What are some hidden gems/easter eggs around “The Bounty of Boggs Triff” that you don’t want fans to miss out on?
One of my personal favorite facts about the Tale is that Boggs’ tower itself is reflective of his state of mind, with each floor representing a different stage of grief. From the ground floor being denial making way to anger, then you travel to bargaining, then depression, and then finally the acceptance of the oncoming assassin. Each floor’s lighting also takes on a color indicative of that particular emotion, and each floor has music that reflects it as well.
We also have a ton of easter eggs. The number that IG-88 scans in the elevator is actually the founding date of our studio. There is also a certain crate you can find and scan once you defeat all the henchmen in that room that has a very familiar symbol on it.

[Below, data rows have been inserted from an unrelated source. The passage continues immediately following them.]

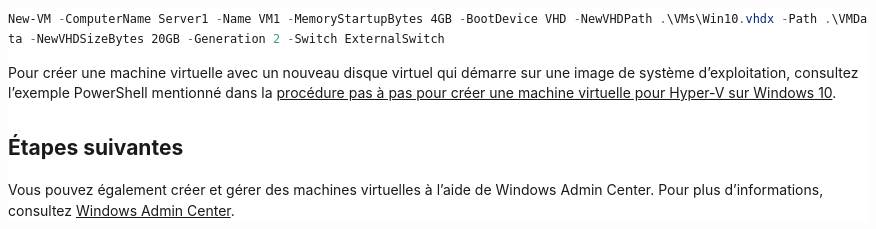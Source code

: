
 ``` powershell  
New-VM -ComputerName Server1 -Name VM1 -MemoryStartupBytes 4GB -BootDevice VHD -NewVHDPath .\VMs\Win10.vhdx -Path .\VMData -NewVHDSizeBytes 20GB -Generation 2 -Switch ExternalSwitch  
 ```  

Pour créer une machine virtuelle avec un nouveau disque virtuel qui démarre sur une image de système d’exploitation, consultez l’exemple PowerShell mentionné dans la [procédure pas à pas pour créer une machine virtuelle pour Hyper-V sur Windows 10](https://msdn.microsoft.com/virtualization/hyperv_on_windows/quick_start/walkthrough_create_vm).  

## <a name="next-steps"></a>Étapes suivantes  

Vous pouvez également créer et gérer des machines virtuelles à l’aide de Windows Admin Center. Pour plus d’informations, consultez [Windows Admin Center](https://docs.microsoft.com/windows-server/manage/windows-admin-center/overview).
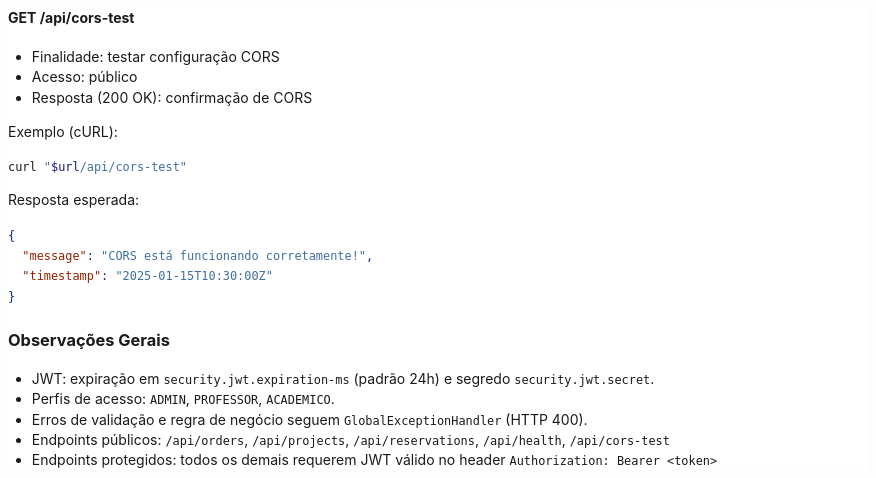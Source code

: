 #### GET /api/cors-test
- Finalidade: testar configuração CORS
- Acesso: público
- Resposta (200 OK): confirmação de CORS

Exemplo (cURL):
```bash
curl "$url/api/cors-test"
```

Resposta esperada:
```json
{
  "message": "CORS está funcionando corretamente!",
  "timestamp": "2025-01-15T10:30:00Z"
}
```

### Observações Gerais
- JWT: expiração em `security.jwt.expiration-ms` (padrão 24h) e segredo `security.jwt.secret`.
- Perfis de acesso: `ADMIN`, `PROFESSOR`, `ACADEMICO`.
- Erros de validação e regra de negócio seguem `GlobalExceptionHandler` (HTTP 400).
- Endpoints públicos: `/api/orders`, `/api/projects`, `/api/reservations`, `/api/health`, `/api/cors-test`
- Endpoints protegidos: todos os demais requerem JWT válido no header `Authorization: Bearer <token>`


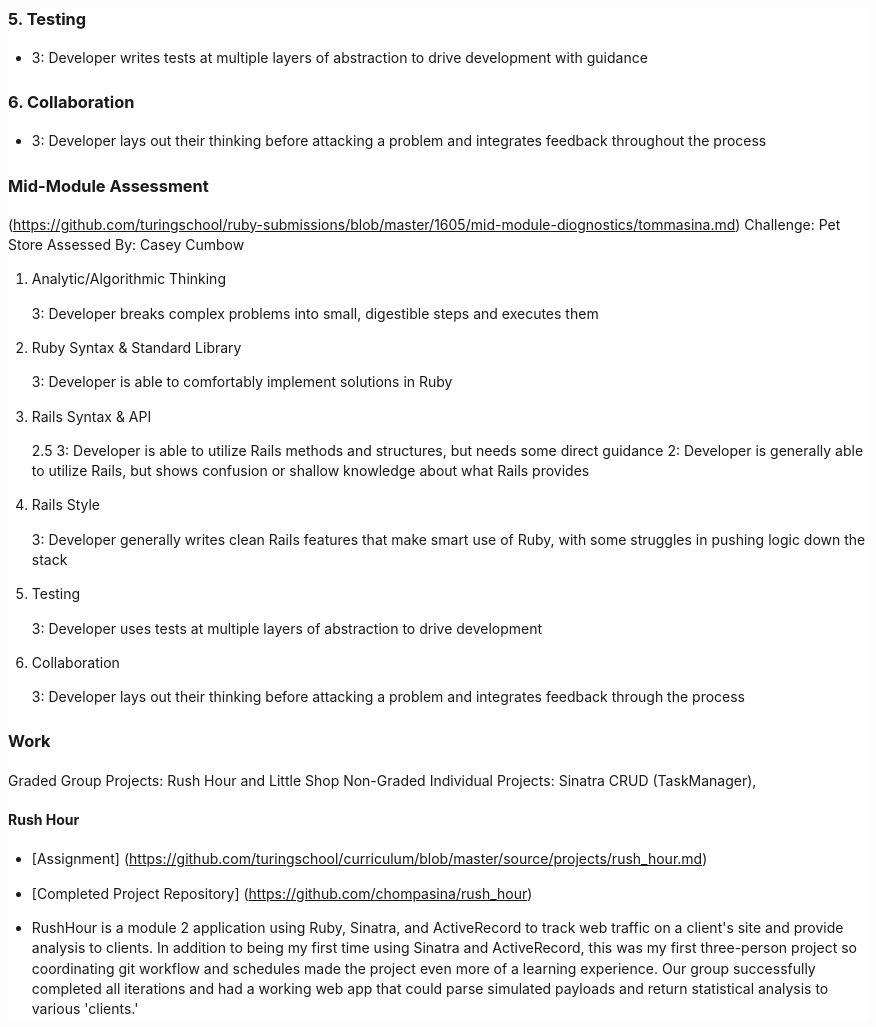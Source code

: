 ### 5. Testing

* 3: Developer writes tests at multiple layers of abstraction to drive development with guidance

### 6. Collaboration

* 3: Developer lays out their thinking before attacking a problem and integrates feedback throughout the process

### Mid-Module Assessment
(https://github.com/turingschool/ruby-submissions/blob/master/1605/mid-module-diognostics/tommasina.md)
Challenge: Pet Store 
Assessed By: Casey Cumbow

1. Analytic/Algorithmic Thinking

    3: Developer breaks complex problems into small, digestible steps and executes them

2. Ruby Syntax & Standard Library

    3: Developer is able to comfortably implement solutions in Ruby

3. Rails Syntax & API

    2.5
    3: Developer is able to utilize Rails methods and structures, but needs some direct guidance
    2: Developer is generally able to utilize Rails, but shows confusion or shallow knowledge about what Rails provides

4. Rails Style

    3: Developer generally writes clean Rails features that make smart use of Ruby, with some struggles in pushing logic down the stack

5. Testing

    3: Developer uses tests at multiple layers of abstraction to drive development

6. Collaboration

    3: Developer lays out their thinking before attacking a problem and integrates feedback through the process

### Work

Graded Group Projects: Rush Hour and Little Shop
Non-Graded Individual Projects: Sinatra CRUD (TaskManager), 
#### Rush Hour

* [Assignment]
(https://github.com/turingschool/curriculum/blob/master/source/projects/rush_hour.md)
    
* [Completed Project Repository]
(https://github.com/chompasina/rush_hour)

* RushHour is a module 2 application using Ruby, Sinatra, and ActiveRecord to track web traffic on a client's site and provide analysis to clients. In addition to being my first time using Sinatra and ActiveRecord, this was my first three-person project so coordinating git workflow and schedules made the project even more of a learning experience. Our group successfully completed all iterations and had a working web app that could parse simulated payloads and return statistical analysis to various 'clients.'
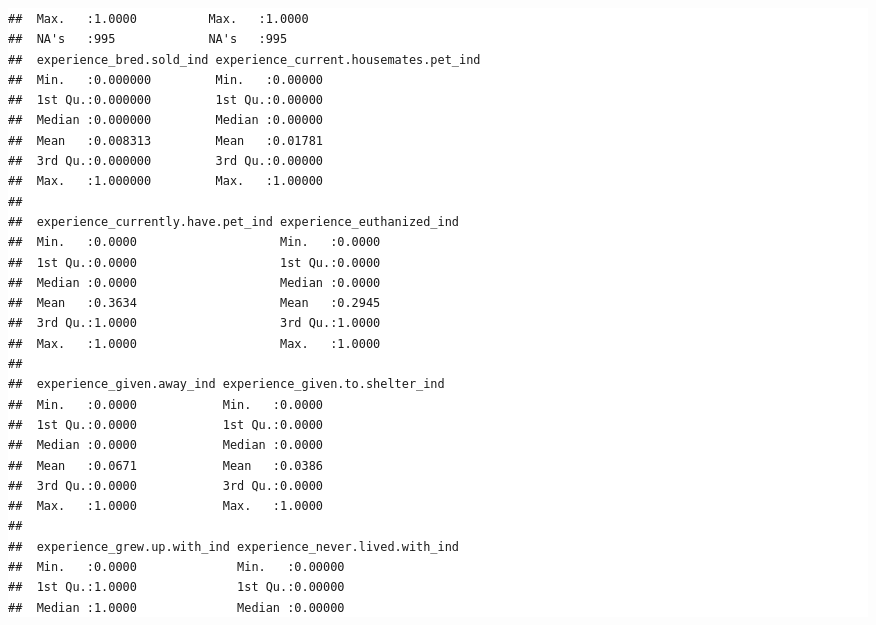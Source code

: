     ##  Max.   :1.0000          Max.   :1.0000                         
    ##  NA's   :995             NA's   :995                            
    ##  experience_bred.sold_ind experience_current.housemates.pet_ind
    ##  Min.   :0.000000         Min.   :0.00000                      
    ##  1st Qu.:0.000000         1st Qu.:0.00000                      
    ##  Median :0.000000         Median :0.00000                      
    ##  Mean   :0.008313         Mean   :0.01781                      
    ##  3rd Qu.:0.000000         3rd Qu.:0.00000                      
    ##  Max.   :1.000000         Max.   :1.00000                      
    ##                                                                
    ##  experience_currently.have.pet_ind experience_euthanized_ind
    ##  Min.   :0.0000                    Min.   :0.0000           
    ##  1st Qu.:0.0000                    1st Qu.:0.0000           
    ##  Median :0.0000                    Median :0.0000           
    ##  Mean   :0.3634                    Mean   :0.2945           
    ##  3rd Qu.:1.0000                    3rd Qu.:1.0000           
    ##  Max.   :1.0000                    Max.   :1.0000           
    ##                                                             
    ##  experience_given.away_ind experience_given.to.shelter_ind
    ##  Min.   :0.0000            Min.   :0.0000                 
    ##  1st Qu.:0.0000            1st Qu.:0.0000                 
    ##  Median :0.0000            Median :0.0000                 
    ##  Mean   :0.0671            Mean   :0.0386                 
    ##  3rd Qu.:0.0000            3rd Qu.:0.0000                 
    ##  Max.   :1.0000            Max.   :1.0000                 
    ##                                                           
    ##  experience_grew.up.with_ind experience_never.lived.with_ind
    ##  Min.   :0.0000              Min.   :0.00000                
    ##  1st Qu.:1.0000              1st Qu.:0.00000                
    ##  Median :1.0000              Median :0.00000                
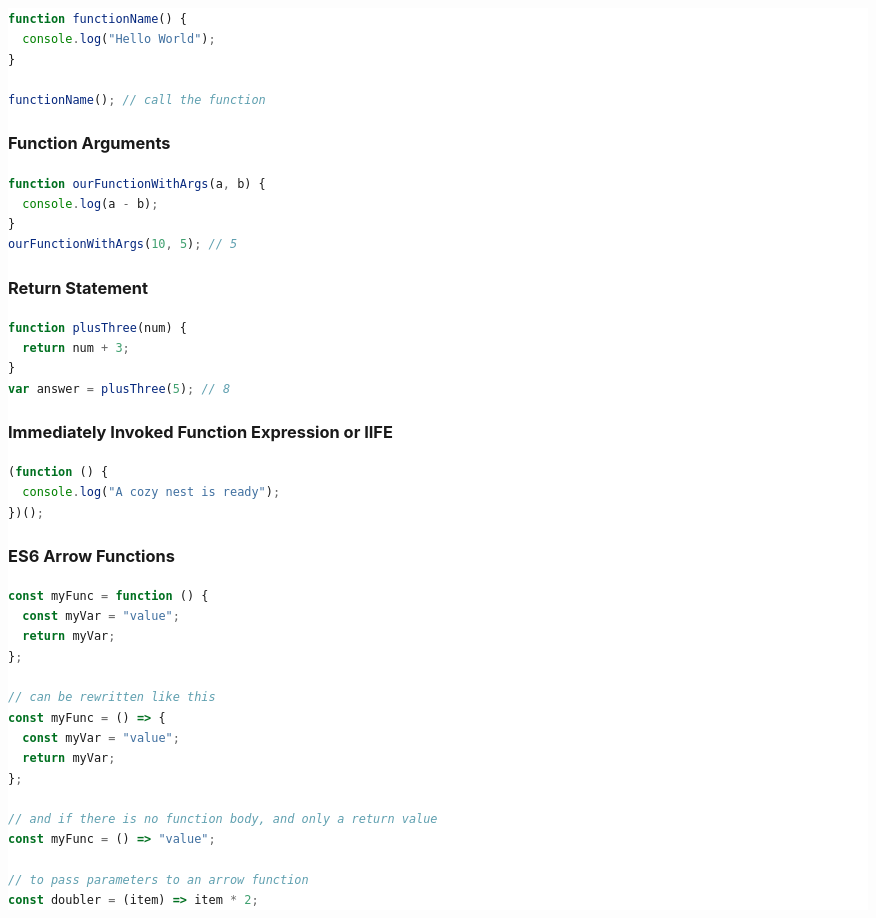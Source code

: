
 ```javascript
function functionName() {
  console.log("Hello World");
}

functionName(); // call the function
```

### Function Arguments

```javascript
function ourFunctionWithArgs(a, b) {
  console.log(a - b);
}
ourFunctionWithArgs(10, 5); // 5
```

### Return Statement

```javascript
function plusThree(num) {
  return num + 3;
}
var answer = plusThree(5); // 8
```

### Immediately Invoked Function Expression or IIFE

```javascript
(function () {
  console.log("A cozy nest is ready");
})();
```

### ES6 Arrow Functions

```javascript
const myFunc = function () {
  const myVar = "value";
  return myVar;
};

// can be rewritten like this
const myFunc = () => {
  const myVar = "value";
  return myVar;
};

// and if there is no function body, and only a return value
const myFunc = () => "value";

// to pass parameters to an arrow function
const doubler = (item) => item * 2;
```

The wonderful score that Joe Trapanese has masterminded has a big influence on the world around you as well. Next time you’re in the alleyway, take a look at what’s happening around you and how the music plays into it.
Is there anything else you’d like to share about your work on this experience?
There are a lot of little things that I could mention here but I’d love to shine a light on the music by Joe Trapanese. The music was developed hand-in-hand with the experience from the get-go. We really wanted to have a solid driving musical connection as a tool to represent IG-88’s drive as he took on this bounty. The moment Joe came up with the “theme” of IG-88 being the two note sequence and having that be a driving rhythm throughout the experience, I knew we had something special. It really brings so much emotion to the feeling of being this big bad assassin droid.
Finally, can you tell us about your journey getting to ILMxLAB?
I have been a huge Star Wars fan ever since I can remember. In junior high, I started making fan films and getting involved in the fan film community. During that I started getting into modding Jedi Knight: Dark Forces II, which got me into the process of game development. I went to school at the University of Advancing Technology for my degree in Multimedia, then got my masters degree in Entertainment Technology from Carnegie Mellon’s ETC program. While there, I got to work with a lot of XR tech in its infancy. I then got an internship at Treyarch working on the Call of Duty: Black Ops series as a Level Designer. Then, one day, I saw the recruitment video here and applied immediately. I just knew I had to be a part of what was happening in immersive storytelling.